### Instructions for the task
The line containing "- **オンプレミスとクラウドのハイブリッド環境**: オンプレミスとクラウドの組み合わせ管理に。" marks the end: copy exactly every line from the start of the records below up to and including it, leaving out pictures.

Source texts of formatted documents
================================

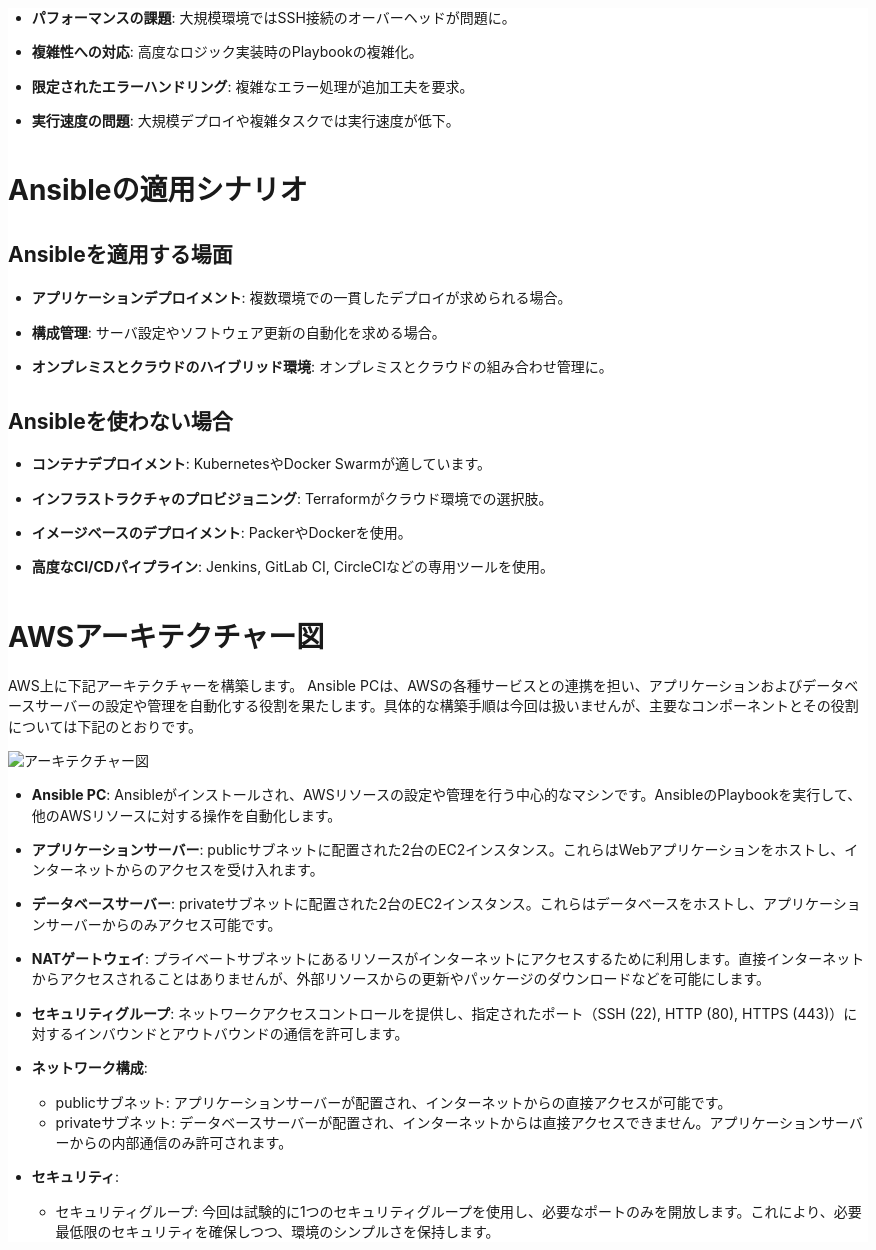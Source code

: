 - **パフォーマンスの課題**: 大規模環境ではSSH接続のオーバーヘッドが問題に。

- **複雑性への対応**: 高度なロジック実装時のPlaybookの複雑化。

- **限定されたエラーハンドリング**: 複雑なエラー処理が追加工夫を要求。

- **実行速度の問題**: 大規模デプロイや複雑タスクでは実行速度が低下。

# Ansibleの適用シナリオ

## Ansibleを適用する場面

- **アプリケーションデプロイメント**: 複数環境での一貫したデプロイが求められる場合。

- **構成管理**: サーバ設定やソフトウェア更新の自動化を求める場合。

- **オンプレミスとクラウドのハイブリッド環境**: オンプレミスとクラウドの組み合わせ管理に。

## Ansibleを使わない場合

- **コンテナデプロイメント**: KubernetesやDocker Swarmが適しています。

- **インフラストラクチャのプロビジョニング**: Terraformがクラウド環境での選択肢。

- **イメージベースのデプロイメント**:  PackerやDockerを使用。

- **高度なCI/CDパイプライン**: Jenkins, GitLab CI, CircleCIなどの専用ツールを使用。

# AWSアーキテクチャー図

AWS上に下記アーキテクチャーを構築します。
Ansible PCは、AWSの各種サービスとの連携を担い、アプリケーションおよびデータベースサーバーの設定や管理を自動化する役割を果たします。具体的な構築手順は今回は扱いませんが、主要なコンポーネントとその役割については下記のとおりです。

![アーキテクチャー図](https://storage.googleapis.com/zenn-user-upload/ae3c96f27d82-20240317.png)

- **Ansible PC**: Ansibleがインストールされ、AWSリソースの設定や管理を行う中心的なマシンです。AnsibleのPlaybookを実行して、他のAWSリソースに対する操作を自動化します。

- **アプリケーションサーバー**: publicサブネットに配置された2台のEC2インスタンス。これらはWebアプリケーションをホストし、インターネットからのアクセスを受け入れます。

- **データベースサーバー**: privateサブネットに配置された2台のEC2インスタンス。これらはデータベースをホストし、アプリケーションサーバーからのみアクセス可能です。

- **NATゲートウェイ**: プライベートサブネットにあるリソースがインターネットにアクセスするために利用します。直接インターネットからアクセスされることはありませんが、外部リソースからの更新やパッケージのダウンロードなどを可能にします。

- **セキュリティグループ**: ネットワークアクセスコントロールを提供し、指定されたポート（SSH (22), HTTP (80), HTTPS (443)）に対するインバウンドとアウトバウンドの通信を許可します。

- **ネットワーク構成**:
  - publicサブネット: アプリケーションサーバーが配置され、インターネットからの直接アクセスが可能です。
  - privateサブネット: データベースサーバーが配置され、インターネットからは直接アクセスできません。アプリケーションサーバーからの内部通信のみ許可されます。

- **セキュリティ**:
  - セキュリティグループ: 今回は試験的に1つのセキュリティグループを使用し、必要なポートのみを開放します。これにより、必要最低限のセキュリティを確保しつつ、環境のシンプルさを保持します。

================================

### Solution to this task
Source code

: - **パフォーマンスの課題**: 大規模環境ではSSH接続のオーバーヘッドが問題に。

- **複雑性への対応**: 高度なロジック実装時のPlaybookの複雑化。

- **限定されたエラーハンドリング**: 複雑なエラー処理が追加工夫を要求。

- **実行速度の問題**: 大規模デプロイや複雑タスクでは実行速度が低下。

# Ansibleの適用シナリオ

## Ansibleを適用する場面

- **アプリケーションデプロイメント**: 複数環境での一貫したデプロイが求められる場合。

- **構成管理**: サーバ設定やソフトウェア更新の自動化を求める場合。

- **オンプレミスとクラウドのハイブリッド環境**: オンプレミスとクラウドの組み合わせ管理に。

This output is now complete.